Work request ▸
Starting at the line that has "# DeleteResponseDataMessage" and stopping after the line that has "Eines per construir", reproduce the listing below exactly; omit everything else.

Records for this exercise ▸
*** Block opens ***

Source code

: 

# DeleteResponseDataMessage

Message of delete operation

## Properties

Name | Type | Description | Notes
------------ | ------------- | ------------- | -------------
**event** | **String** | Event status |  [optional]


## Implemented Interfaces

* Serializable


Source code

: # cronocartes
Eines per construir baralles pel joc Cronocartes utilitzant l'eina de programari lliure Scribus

*** Block closes ***
*** Block opens ***

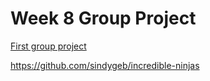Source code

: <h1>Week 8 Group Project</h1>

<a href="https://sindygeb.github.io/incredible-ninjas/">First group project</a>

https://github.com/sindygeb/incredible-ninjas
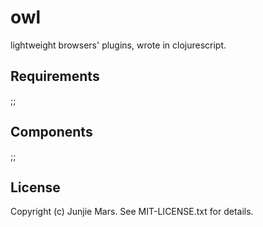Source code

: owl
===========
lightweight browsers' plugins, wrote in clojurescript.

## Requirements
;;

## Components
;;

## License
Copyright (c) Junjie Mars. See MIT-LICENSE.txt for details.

*** Block closes ***
*** Block opens ***

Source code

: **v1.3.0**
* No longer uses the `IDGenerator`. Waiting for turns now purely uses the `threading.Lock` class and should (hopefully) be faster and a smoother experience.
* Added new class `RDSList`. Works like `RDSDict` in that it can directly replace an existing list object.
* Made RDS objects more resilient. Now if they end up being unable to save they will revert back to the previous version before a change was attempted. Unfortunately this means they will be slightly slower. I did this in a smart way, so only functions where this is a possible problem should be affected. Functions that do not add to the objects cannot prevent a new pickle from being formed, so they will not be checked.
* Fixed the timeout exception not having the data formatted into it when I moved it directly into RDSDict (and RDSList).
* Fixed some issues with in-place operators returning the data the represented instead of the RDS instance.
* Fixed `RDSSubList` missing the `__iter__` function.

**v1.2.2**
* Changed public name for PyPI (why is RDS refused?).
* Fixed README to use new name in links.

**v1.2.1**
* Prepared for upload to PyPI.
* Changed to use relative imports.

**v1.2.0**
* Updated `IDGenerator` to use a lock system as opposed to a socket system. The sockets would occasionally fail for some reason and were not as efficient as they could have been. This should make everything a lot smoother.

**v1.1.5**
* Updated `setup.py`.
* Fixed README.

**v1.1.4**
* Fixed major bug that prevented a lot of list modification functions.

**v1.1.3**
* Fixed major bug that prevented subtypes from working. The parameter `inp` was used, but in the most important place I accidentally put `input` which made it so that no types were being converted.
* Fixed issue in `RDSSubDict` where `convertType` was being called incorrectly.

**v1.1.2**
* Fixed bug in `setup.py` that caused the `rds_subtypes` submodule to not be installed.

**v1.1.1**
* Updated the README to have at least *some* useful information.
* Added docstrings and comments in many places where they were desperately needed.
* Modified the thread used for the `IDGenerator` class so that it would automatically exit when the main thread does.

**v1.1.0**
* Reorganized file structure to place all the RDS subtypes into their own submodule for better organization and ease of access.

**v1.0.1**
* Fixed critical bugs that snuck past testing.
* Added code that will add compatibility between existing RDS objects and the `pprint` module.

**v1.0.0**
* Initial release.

*** Block closes ***

Expected answer ▸
# DeleteResponseDataMessage

Message of delete operation

## Properties

Name | Type | Description | Notes
------------ | ------------- | ------------- | -------------
**event** | **String** | Event status |  [optional]


## Implemented Interfaces

* Serializable


Source code

: # cronocartes
Eines per construir baralles pel joc Cronocartes utilitzant l'eina de programari lliure Scribus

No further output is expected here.